== Activity ==
Each line that contains the word "width" is to be copied from the records below.

Dataset entries
::::

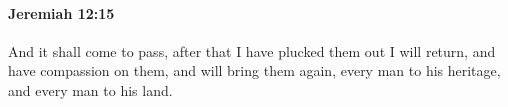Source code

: 
		\paragraph{Jeremiah 12:15} %
			\label{JEREMIAH-12-15}

			And it shall come to pass, after that I have plucked them out I will return, and have compassion on them, and will bring them again, every man to his heritage, and every man to his land.


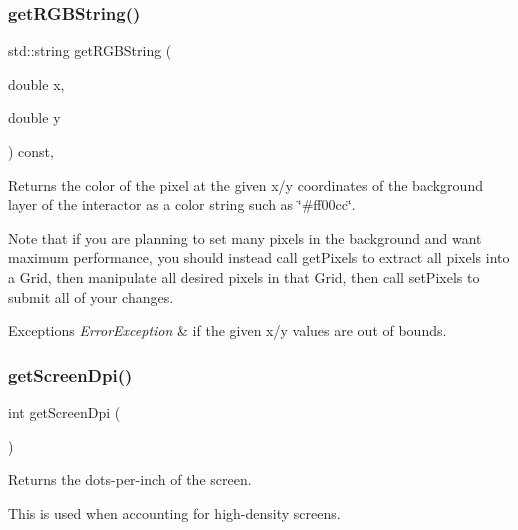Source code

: \subsubsection{\texorpdfstring{get\+R\+G\+B\+String()}{getRGBString()}}
{\footnotesize\ttfamily std\+::string get\+R\+G\+B\+String (\begin{DoxyParamCaption}\item[{double}]{x,  }\item[{double}]{y }\end{DoxyParamCaption}) const\hspace{0.3cm}{\ttfamily [virtual]}, {\ttfamily [inherited]}}



Returns the color of the pixel at the given x/y coordinates of the background layer of the interactor as a color string such as \char`\"{}\#ff00cc\char`\"{}. 

Note that if you are planning to set many pixels in the background and want maximum performance, you should instead call get\+Pixels to extract all pixels into a Grid, then manipulate all desired pixels in that Grid, then call set\+Pixels to submit all of your changes.


\begin{DoxyExceptions}{Exceptions}
{\em Error\+Exception} & if the given x/y values are out of bounds. \\
\hline
\end{DoxyExceptions}
\mbox{\label{classsgl_1_1GWindow_aea783b75281f864f14e958d2fee28f9d}} 
\subsubsection{\texorpdfstring{get\+Screen\+Dpi()}{getScreenDpi()}}
{\footnotesize\ttfamily int get\+Screen\+Dpi (\begin{DoxyParamCaption}{ }\end{DoxyParamCaption})\hspace{0.3cm}{\ttfamily [static]}}



Returns the dots-\/per-\/inch of the screen. 

This is used when accounting for high-\/density screens. \mbox{\label{classsgl_1_1GWindow_ab15179b683630109f0ac256590a3b323}} 

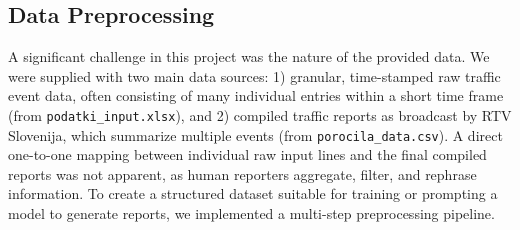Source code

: \documentclass[fleqn,moreauthors,10pt]{ds_report}
\begin{document}

\subsection*{Data Preprocessing}
A significant challenge in this project was the nature of the provided data. We were supplied with two main data sources: 1) granular, time-stamped raw traffic event data, often consisting of many individual entries within a short time frame (from \texttt{podatki\_input.xlsx}), and 2) compiled traffic reports as broadcast by RTV Slovenija, which summarize multiple events (from \texttt{porocila\_data.csv}). A direct one-to-one mapping between individual raw input lines and the final compiled reports was not apparent, as human reporters aggregate, filter, and rephrase information. To create a structured dataset suitable for training or prompting a model to generate reports, we implemented a multi-step preprocessing pipeline.
\end{document}

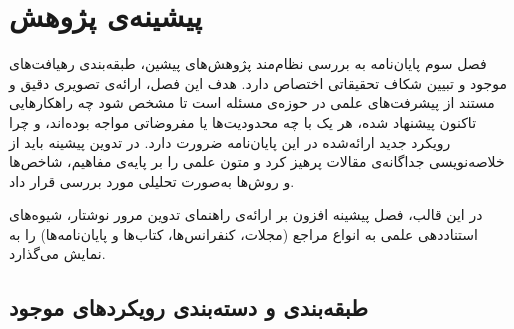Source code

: 

\chapter{پیشینه‌ی پژوهش}\label{chap:chapter3_literature}

فصل سوم پایان‌نامه به بررسی نظام‌مند پژوهش‌های پیشین، طبقه‌بندی رهیافت‌های موجود و تبیین شکاف تحقیقاتی اختصاص دارد. هدف این فصل، ارائه‌ی تصویری دقیق و مستند از پیشرفت‌های علمی در حوزه‌ی مسئله است تا مشخص شود چه راهکارهایی تاکنون پیشنهاد شده، هر یک با چه محدودیت‌ها یا مفروضاتی مواجه بوده‌اند، و چرا رویکرد جدید ارائه‌شده در این پایان‌نامه ضرورت دارد. در تدوین پیشینه باید از خلاصه‌نویسی جداگانه‌ی مقالات پرهیز کرد و متون علمی را بر پایه‌ی مفاهیم، شاخص‌ها و روش‌ها به‌صورت تحلیلی مورد بررسی قرار داد.

در این قالب، فصل پیشینه افزون بر ارائه‌ی راهنمای تدوین مرور نوشتار، شیوه‌های استناددهی علمی به انواع مراجع (مجلات، کنفرانس‌ها، کتاب‌ها و پایان‌نامه‌ها) را به نمایش می‌گذارد.


\section{طبقه‌بندی و دسته‌بندی رویکردهای موجود}\label{sec:3-1}

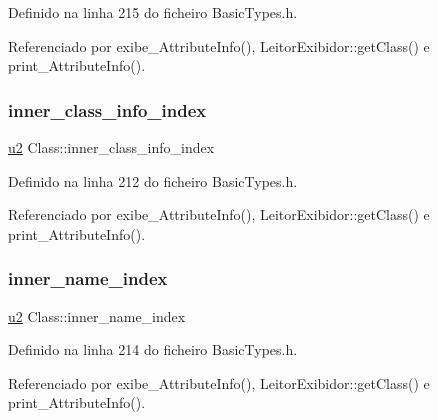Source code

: Definido na linha 215 do ficheiro Basic\+Types.\+h.



Referenciado por exibe\+\_\+\+Attribute\+Info(), Leitor\+Exibidor\+::get\+Class() e print\+\_\+\+Attribute\+Info().

\mbox{\label{structClass_a77e310982b1471782be2caf432cb9af0}} 
\subsubsection{\texorpdfstring{inner\+\_\+class\+\_\+info\+\_\+index}{inner\_class\_info\_index}}
{\footnotesize\ttfamily \hyperlink{BasicTypes_8h_a732cde1300aafb73b0ea6c2558a7a54f}{u2} Class\+::inner\+\_\+class\+\_\+info\+\_\+index}



Definido na linha 212 do ficheiro Basic\+Types.\+h.



Referenciado por exibe\+\_\+\+Attribute\+Info(), Leitor\+Exibidor\+::get\+Class() e print\+\_\+\+Attribute\+Info().

\mbox{\label{structClass_a21dcd0b51d443a4cbaa870d658281105}} 
\subsubsection{\texorpdfstring{inner\+\_\+name\+\_\+index}{inner\_name\_index}}
{\footnotesize\ttfamily \hyperlink{BasicTypes_8h_a732cde1300aafb73b0ea6c2558a7a54f}{u2} Class\+::inner\+\_\+name\+\_\+index}



Definido na linha 214 do ficheiro Basic\+Types.\+h.



Referenciado por exibe\+\_\+\+Attribute\+Info(), Leitor\+Exibidor\+::get\+Class() e print\+\_\+\+Attribute\+Info().

\mbox{\label{structClass_a57bc4e6c8f985b9ee267d190e612dca8}} 
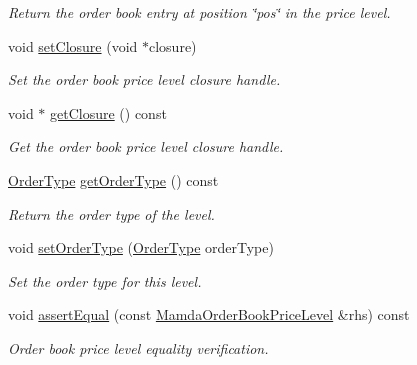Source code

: \begin{CompactItemize}
\begin{CompactList}\small\item\em Return the order book entry at position \char`\"{}pos\char`\"{} in the price level. \item\end{CompactList}\item 
void \hyperlink{classWombat_1_1MamdaOrderBookPriceLevel_50ba53496b7d105de413bafeaf4ec1b1}{set\-Closure} (void $\ast$closure)
\begin{CompactList}\small\item\em Set the order book price level closure handle. \item\end{CompactList}\item 
void $\ast$ \hyperlink{classWombat_1_1MamdaOrderBookPriceLevel_66f596682605b9c643eb8e3a68043621}{get\-Closure} () const 
\begin{CompactList}\small\item\em Get the order book price level closure handle. \item\end{CompactList}\item 
\hyperlink{classWombat_1_1MamdaOrderBookPriceLevel_7c24238cb240e1d2d86aaa414198c996}{Order\-Type} \hyperlink{classWombat_1_1MamdaOrderBookPriceLevel_48b2487d645a512f016205f411337edc}{get\-Order\-Type} () const 
\begin{CompactList}\small\item\em Return the order type of the level. \item\end{CompactList}\item 
void \hyperlink{classWombat_1_1MamdaOrderBookPriceLevel_1a1ed16aa2b724cb8d6c857ac28239f3}{set\-Order\-Type} (\hyperlink{classWombat_1_1MamdaOrderBookPriceLevel_7c24238cb240e1d2d86aaa414198c996}{Order\-Type} order\-Type)
\begin{CompactList}\small\item\em Set the order type for this level. \item\end{CompactList}\item 
void \hyperlink{classWombat_1_1MamdaOrderBookPriceLevel_7a19253c0da8d8bd8139aeebc5c4a505}{assert\-Equal} (const \hyperlink{classWombat_1_1MamdaOrderBookPriceLevel}{Mamda\-Order\-Book\-Price\-Level} \&rhs) const 
\begin{CompactList}\small\item\em Order book price level equality verification. \item\end{CompactList}\item 

\end{CompactItemize}
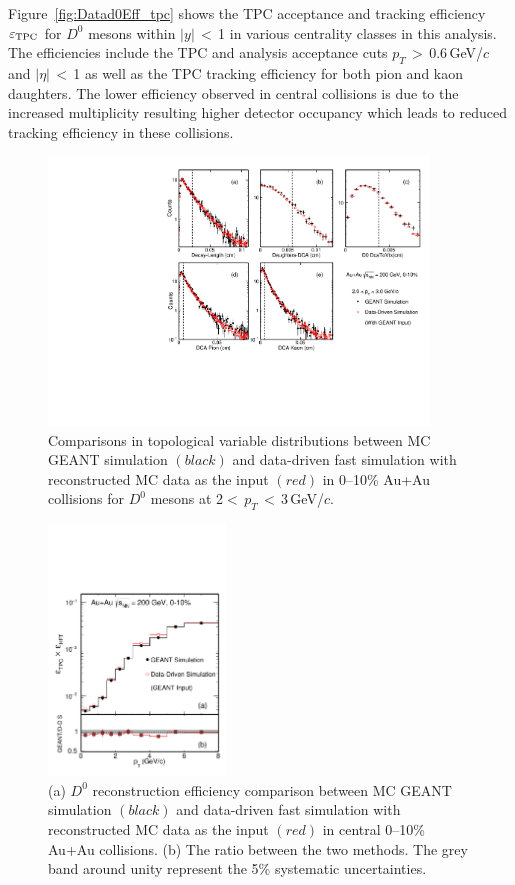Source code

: \documentclass[%
 reprint,	
 amsmath,amssymb,
 aps,
 prc,
]{revtex4-1}
\begin{document}
Figure~\ref{fig:Datad0Eff_tpc} shows the TPC acceptance and tracking efficiency $\varepsilon_{\rm TPC}$ for $D^0$ mesons within $|y|$\,$<$\,1 in various centrality classes in this analysis. The efficiencies include the TPC and analysis acceptance cuts $p_{T}$\,$>$\,0.6\,GeV/$c$ and $|\eta|$\,$<$\,1 as well as the TPC tracking efficiency for both pion and kaon daughters. The lower efficiency observed in central collisions is due to the increased multiplicity resulting higher detector occupancy which leads to reduced tracking efficiency in these collisions.



\begin{figure}
\centering
\includegraphics[width=0.90\textwidth]{fig/McTopo.pdf}
\caption{Comparisons in topological variable distributions between MC GEANT simulation $(black)$ and data-driven fast simulation with reconstructed MC data as the input $(red)$ in 0--10\% Au+Au collisions for $D^0$ mesons at 2$<$\,$p_T$\,$<$\,3\,GeV/$c$.}
\label{fig:McTopo} 
\end{figure}


\begin{figure}
\centering
\includegraphics[width=0.42\textwidth]{fig/Mcd0Eff_0_10.pdf}
  \caption{(a) $D^{0}$ reconstruction efficiency comparison between MC GEANT simulation $(black)$ and data-driven fast simulation with reconstructed MC data as the input $(red)$ in central 0--10\% Au+Au collisions. (b) The ratio between the two methods. The grey band around unity represent the 5\% systematic uncertainties.}
\label{fig:Mcd0Eff_0_10} 
\end{figure}
\end{document}
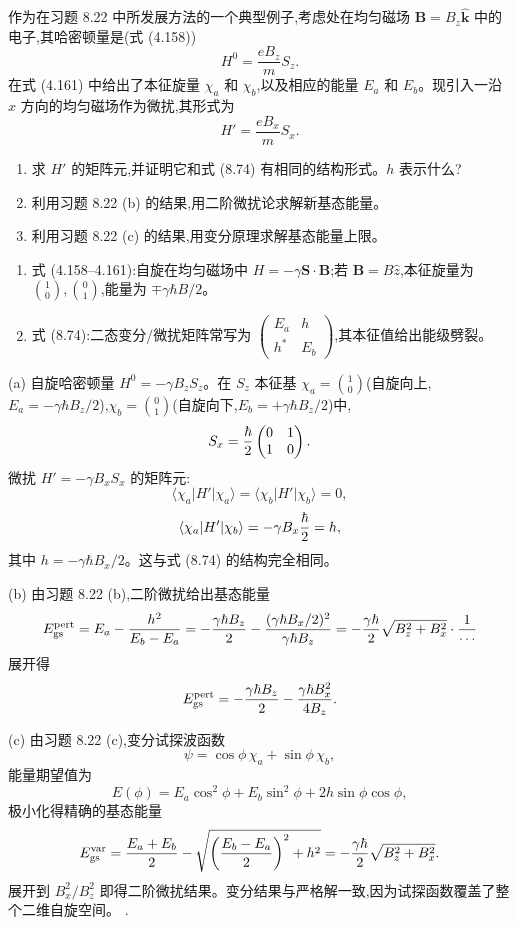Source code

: \begin{question}
作为在习题 8.22 中所发展方法的一个典型例子,考虑处在均匀磁场 $\mathbf B=B_z\hat{\mathbf k}$ 中的电子,其哈密顿量是(式 (4.158))
\[
H^0=\frac{eB_z}{m}S_z.
\]
在式 (4.161) 中给出了本征旋量 $\chi_a$ 和 $\chi_b$,以及相应的能量 $E_a$ 和 $E_b$。现引入一沿 $x$ 方向的均匀磁场作为微扰,其形式为
\[
H'=\frac{eB_x}{m}S_x.
\]
\begin{enumerate}
\item 求 $H'$ 的矩阵元,并证明它和式 (8.74) 有相同的结构形式。$h$ 表示什么?
\item 利用习题 8.22 (b) 的结果,用二阶微扰论求解新基态能量。
\item 利用习题 8.22 (c) 的结果,用变分原理求解基态能量上限。
\end{enumerate}

\par\smallskip
{}
\begin{enumerate}[leftmargin=2.2em,itemsep=0.12em,topsep=0.12em,parsep=0pt]
\item 式 (4.158--4.161):自旋在均匀磁场中 $H=-\gamma\mathbf S\cdot\mathbf B$;若 $\mathbf B=B\hat z$,本征旋量为 $\binom10,\binom01$,能量为 $\mp\gamma\hbar B/2$。
\item 式 (8.74):二态变分/微扰矩阵常写为 $\begin{pmatrix}E_a&h\\h^*&E_b\end{pmatrix}$,其本征值给出能级劈裂。
\end{enumerate}

\end{question}
\begin{solution}
(a) 自旋哈密顿量 $H^0=-\gamma B_zS_z$。在 $S_z$ 本征基 $\chi_a=\binom10$(自旋向上,$E_a=-\gamma\hbar B_z/2$),$\chi_b=\binom01$(自旋向下,$E_b=+\gamma\hbar B_z/2$)中,
\[
S_x={\hbar\over2}\begin{pmatrix}0&1\\1&0\end{pmatrix}.
\]
微扰 $H'=-\gamma B_xS_x$ 的矩阵元:
\[
\langle\chi_a|H'|\chi_a\rangle=\langle\chi_b|H'|\chi_b\rangle=0,
\]
\[
\langle\chi_a|H'|\chi_b\rangle=-\gamma B_x{\hbar\over2}=h,
\]
其中 $h=-\gamma\hbar B_x/2$。这与式 (8.74) 的结构完全相同。

(b) 由习题 8.22 (b),二阶微扰给出基态能量
\[
E_{\rm gs}^{\rm pert}=E_a-{h^2\over E_b-E_a}
=-{\gamma\hbar B_z\over2}-{(\gamma\hbar B_x/2)^2\over\gamma\hbar B_z}
=-{\gamma\hbar\over2}\sqrt{B_z^2+B_x^2}\cdot{1\over\cdots}
\]
展开得
\[
E_{\rm gs}^{\rm pert}=-{\gamma\hbar B_z\over2}-{\gamma\hbar B_x^2\over4B_z}.
\]

(c) 由习题 8.22 (c),变分试探波函数
\[
\psi=\cos\phi\,\chi_a+\sin\phi\,\chi_b,
\]
能量期望值为
\[
E(\phi)=E_a\cos^2\phi+E_b\sin^2\phi+2h\sin\phi\cos\phi,
\]
极小化得精确的基态能量
\[
E_{\rm gs}^{\rm var}={E_a+E_b\over2}-\sqrt{\left({E_b-E_a\over2}\right)^2+h^2}
=-{\gamma\hbar\over2}\sqrt{B_z^2+B_x^2}.
\]
展开到 $B_x^2/B_z^2$ 即得二阶微扰结果。变分结果与严格解一致,因为试探函数覆盖了整个二维自旋空间。
.
\end{solution}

::::

== Output for this task ==
\includegraphics[width=0.90\textwidth]{fig/McTopo.pdf}
\includegraphics[width=0.42\textwidth]{fig/Mcd0Eff_0_10.pdf}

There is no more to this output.